# General > Business >  posh and vintage shop opening friday in wick

## dorcus

POSH AND VINTAGE (formerly Indulgence bridal Shop )
I am opening my new shop in
2 Dempster st, wick
on friday 16 dec at 10.30am
I am selling good quality designer secondhand clothes
Some have tags as new
 Also selling secondhand and new with tags wedding dresses, bridesmaid and evening dresses
Some of the clothes are vintage
Also shoes and boots, handbags, formal hats
Some of the designers i am selling are 
Jaegar, planet, windsmoor, kaliko, alexon, coast, episode, jacques vert, and m&s
If you have good quality clothes and would like to sell them i am prepared to put them in my shop for a small commission
make some money out of the clothes you are never going to wear again maybe the outfit you wore to a wedding or just  clothes that do not fit anymore,sell them and make some space in your wardrobe, and some extra cash
please make sure they are good quality and clean
please contact me for more information or visit  the shop

----------


## Tilly Teckel

Good luck with the new shop - sounds very interesting, think I might have to pop in and check it out  ::

----------


## chocolatechip

sounds really interesting, when in town next will pop in and have a little look!!

----------


## pat

Best wishes with your new venture

----------


## dorcus

many thanks for all your good wishes with my new venture

----------


## linnie612

Sounds good - I'll definately be in for a look

----------


## floyed

Good luck with your shop :Grin:

----------


## Beat Bug

Good luck in your new venture! I'll have a look in when I'm next in Wick, and may have a few items for you.

----------


## scrabster view

Good luck with new shop - can I ask who owns it?

----------


## linnie612

dorcus...... :Smile:

----------


## Fran

I was in twice today with things but you were not open yet said you would be.
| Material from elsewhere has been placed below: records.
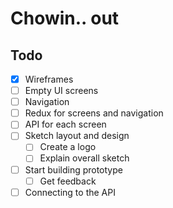 # Chowin.. out

## Todo

- [x] Wireframes 
- [ ] Empty UI screens
- [ ] Navigation
- [ ] Redux for screens and navigation 
- [ ] API for each screen
- [ ] Sketch layout and design
  - [ ] Create a logo
  - [ ] Explain overall sketch
- [ ] Start building prototype
  - [ ] Get feedback
- [ ] Connecting to the API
Please let us know your opening times

----------


## Dadie

It looks good, but, I  imagine with the weather/roads situation the opening times will be a bit unpredictable for a while!
It wasnt nice driving today off the main roads so I never popped in for a look, but I will do soon..I promise!

----------


## Dadie

I have a brilliant dress reserved for me, I managed to go in for a look, but I didnt have cash on me...I never thought!
Its well worth a look in even if you dont think you need something.....you might come away with a piece or two :Grin:

----------


## annemarie482

what kind of items do you have? is it occassion wear, bridesmaid etc or just good quality wear?

----------


## Dadie

There was wedding dresses, prom/bridesmaid dresses, going out wear, good quality wear, undies, jackets, woolies, shoes and boots when I was in before Christmas.
It might be worth knowing before you go it was cash only..no card reader!
But I have been in to Wick a few(lots) times since....and havent found the shop open at all...
And I have a dress put aside for me...........
So dont make a special trip through....It wasnt open on tue and thurs mornings this week (I mean I looked and tried the door before mother and toddlers at 10am and again at 1145 when I left toddlers)anyway or the sat before (tried at 1130.. and again at 2pm)....
So anyone with a clue about the opening times????/
There is a Fb page..{Posh and vintage Wick} should get it up if you want to see the photos of the kind of things in the shop!

----------


## Beat Bug

Does anyone know if this shop is ever open? I've called several times, but it's always closed, and looks abandoned!

----------


## Dadie

It seems to have been a one day wonder!
I keep going past in hope that it will be open...
And I phoned the no on the fb page...it isnt switched on either!

----------


## fallen_angel

There's a notice in the window, something about the shop being closed but they will still have a stall at the market.

----------


## Dadie

That was for only one Saturday...if I mind right the 31st Dec!
No stall at the market last sat or today.

----------